Copy each line of the records that includes "provides".

***** RECORDS TO PROCESS *****

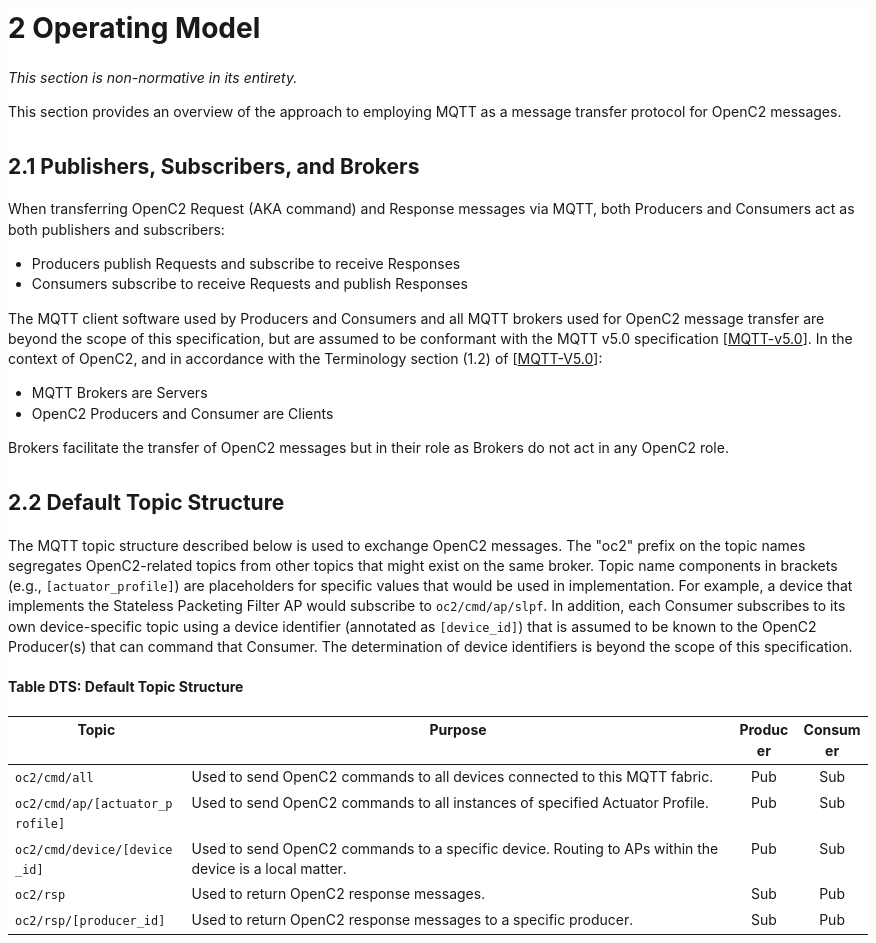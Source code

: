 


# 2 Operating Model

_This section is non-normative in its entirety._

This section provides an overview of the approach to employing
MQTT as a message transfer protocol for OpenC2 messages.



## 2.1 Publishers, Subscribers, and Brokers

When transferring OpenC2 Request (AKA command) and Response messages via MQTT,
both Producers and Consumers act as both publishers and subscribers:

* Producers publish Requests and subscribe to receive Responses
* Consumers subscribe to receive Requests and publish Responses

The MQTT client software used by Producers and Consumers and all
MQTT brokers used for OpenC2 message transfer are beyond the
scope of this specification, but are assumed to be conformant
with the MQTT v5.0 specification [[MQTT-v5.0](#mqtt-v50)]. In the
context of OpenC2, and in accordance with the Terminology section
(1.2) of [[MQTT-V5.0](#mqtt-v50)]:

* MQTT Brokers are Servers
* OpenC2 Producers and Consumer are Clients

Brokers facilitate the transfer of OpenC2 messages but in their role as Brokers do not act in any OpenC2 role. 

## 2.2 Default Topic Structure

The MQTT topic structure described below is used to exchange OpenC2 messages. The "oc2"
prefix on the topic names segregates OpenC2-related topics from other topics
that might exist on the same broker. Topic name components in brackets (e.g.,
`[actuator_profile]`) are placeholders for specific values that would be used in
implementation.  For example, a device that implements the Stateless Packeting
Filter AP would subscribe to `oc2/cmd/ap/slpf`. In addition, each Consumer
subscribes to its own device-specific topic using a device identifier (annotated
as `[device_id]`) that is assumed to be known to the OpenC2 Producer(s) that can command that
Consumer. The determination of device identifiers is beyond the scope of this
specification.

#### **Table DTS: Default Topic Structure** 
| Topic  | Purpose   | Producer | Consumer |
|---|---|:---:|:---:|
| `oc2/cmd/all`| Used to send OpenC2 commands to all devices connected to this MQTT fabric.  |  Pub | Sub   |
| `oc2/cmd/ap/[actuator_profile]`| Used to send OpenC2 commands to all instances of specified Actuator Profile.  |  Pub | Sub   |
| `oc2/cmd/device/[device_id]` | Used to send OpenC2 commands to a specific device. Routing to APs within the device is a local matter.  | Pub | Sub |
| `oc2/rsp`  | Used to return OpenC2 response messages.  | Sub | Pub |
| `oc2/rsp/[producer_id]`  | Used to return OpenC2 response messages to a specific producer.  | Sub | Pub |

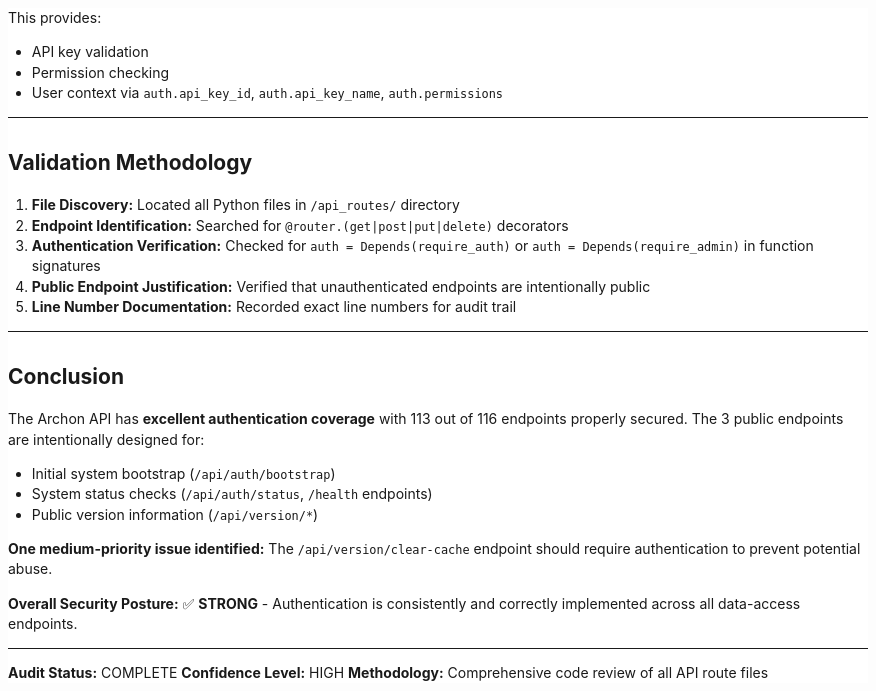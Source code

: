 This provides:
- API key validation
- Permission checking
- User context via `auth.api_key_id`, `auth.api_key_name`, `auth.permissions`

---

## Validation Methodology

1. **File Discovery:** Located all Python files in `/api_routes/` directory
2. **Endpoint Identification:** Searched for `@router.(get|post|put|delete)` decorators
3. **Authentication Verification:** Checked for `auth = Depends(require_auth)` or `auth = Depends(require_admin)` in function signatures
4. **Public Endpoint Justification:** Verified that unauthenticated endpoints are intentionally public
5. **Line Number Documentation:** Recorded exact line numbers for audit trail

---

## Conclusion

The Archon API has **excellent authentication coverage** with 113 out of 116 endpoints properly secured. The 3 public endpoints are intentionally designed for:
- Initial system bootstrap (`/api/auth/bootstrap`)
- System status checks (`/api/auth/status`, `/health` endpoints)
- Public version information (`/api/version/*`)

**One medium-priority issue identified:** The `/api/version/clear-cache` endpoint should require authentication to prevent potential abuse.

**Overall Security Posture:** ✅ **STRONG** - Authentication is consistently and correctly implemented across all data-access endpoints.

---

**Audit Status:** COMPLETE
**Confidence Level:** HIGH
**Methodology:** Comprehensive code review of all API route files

*****
***** RECORDS TO PROCESS *****

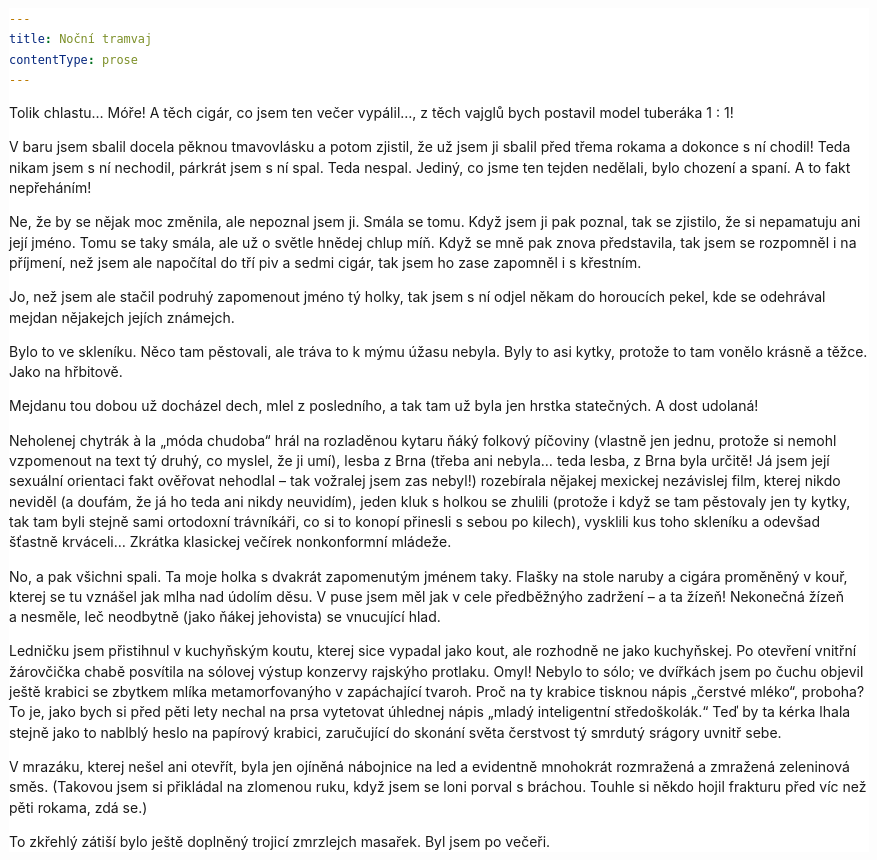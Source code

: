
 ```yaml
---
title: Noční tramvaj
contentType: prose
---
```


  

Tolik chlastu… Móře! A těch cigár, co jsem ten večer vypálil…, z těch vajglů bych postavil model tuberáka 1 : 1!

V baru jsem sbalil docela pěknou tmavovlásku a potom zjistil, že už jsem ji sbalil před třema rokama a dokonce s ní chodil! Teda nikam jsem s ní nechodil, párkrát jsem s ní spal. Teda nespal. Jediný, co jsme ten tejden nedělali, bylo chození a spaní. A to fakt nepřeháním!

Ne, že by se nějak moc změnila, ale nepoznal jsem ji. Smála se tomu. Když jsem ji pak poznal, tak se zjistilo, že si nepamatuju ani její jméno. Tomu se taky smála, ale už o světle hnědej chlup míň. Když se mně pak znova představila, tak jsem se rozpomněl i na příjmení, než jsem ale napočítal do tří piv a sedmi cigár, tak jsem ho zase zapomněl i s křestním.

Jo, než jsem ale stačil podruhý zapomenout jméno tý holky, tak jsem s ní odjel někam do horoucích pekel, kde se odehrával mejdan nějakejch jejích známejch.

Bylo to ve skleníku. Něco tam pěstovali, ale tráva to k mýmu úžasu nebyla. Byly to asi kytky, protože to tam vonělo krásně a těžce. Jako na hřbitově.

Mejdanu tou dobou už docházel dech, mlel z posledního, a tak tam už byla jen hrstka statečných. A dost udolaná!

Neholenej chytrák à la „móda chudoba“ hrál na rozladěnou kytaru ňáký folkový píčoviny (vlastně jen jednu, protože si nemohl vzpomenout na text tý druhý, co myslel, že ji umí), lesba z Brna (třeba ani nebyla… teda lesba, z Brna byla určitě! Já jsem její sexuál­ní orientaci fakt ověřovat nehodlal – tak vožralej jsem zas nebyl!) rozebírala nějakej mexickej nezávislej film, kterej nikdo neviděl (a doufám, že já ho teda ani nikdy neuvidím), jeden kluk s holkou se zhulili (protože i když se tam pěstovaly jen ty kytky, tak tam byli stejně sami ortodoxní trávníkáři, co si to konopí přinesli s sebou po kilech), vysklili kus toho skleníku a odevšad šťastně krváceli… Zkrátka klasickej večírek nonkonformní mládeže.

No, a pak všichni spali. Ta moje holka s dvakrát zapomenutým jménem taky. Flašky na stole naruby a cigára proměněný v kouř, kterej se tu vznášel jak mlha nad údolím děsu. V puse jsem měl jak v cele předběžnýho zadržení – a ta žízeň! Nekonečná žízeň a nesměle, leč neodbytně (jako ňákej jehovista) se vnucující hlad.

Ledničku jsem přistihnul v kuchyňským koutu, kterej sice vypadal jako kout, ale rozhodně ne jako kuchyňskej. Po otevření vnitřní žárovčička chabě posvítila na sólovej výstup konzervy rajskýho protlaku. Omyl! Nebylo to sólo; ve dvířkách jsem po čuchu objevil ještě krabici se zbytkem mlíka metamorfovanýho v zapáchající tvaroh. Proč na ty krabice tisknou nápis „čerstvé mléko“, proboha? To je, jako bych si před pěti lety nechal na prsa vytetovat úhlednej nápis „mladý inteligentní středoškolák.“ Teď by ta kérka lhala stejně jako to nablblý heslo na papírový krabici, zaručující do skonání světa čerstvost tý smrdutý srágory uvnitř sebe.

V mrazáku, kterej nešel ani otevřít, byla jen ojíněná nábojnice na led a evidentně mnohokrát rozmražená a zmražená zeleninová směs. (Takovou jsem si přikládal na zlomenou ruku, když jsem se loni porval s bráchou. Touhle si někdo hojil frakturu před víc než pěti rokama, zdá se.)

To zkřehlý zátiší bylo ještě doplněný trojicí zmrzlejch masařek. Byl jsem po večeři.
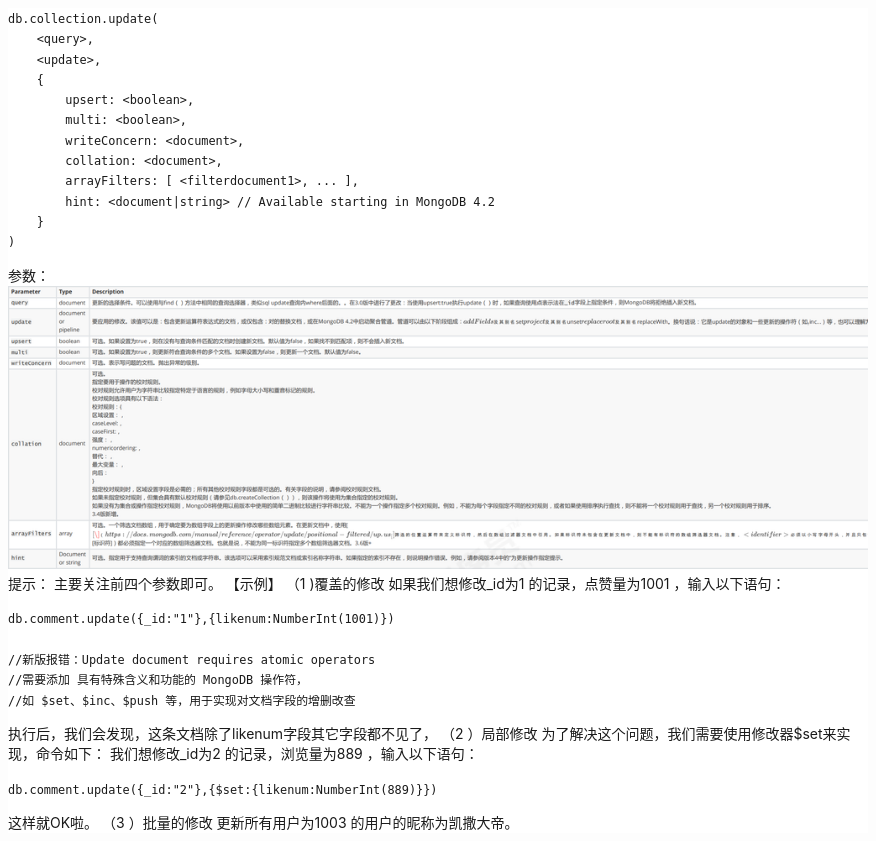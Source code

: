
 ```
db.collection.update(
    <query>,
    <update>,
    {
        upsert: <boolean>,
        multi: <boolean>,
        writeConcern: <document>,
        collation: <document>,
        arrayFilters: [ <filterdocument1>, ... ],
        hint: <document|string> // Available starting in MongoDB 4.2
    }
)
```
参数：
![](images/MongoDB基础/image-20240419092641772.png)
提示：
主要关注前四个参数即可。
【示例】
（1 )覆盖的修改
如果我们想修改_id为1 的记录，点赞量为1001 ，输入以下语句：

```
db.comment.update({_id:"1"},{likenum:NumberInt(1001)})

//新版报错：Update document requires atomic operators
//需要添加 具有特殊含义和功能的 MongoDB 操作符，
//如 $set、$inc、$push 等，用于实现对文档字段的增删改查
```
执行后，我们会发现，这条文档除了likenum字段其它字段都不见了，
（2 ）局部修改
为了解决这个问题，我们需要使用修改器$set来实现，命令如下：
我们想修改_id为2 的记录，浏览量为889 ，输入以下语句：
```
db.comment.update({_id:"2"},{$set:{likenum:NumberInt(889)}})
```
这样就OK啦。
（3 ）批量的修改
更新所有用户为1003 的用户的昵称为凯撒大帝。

*****

FINAL ANSWER »
This section provides an overview of the approach to employing
: This provides:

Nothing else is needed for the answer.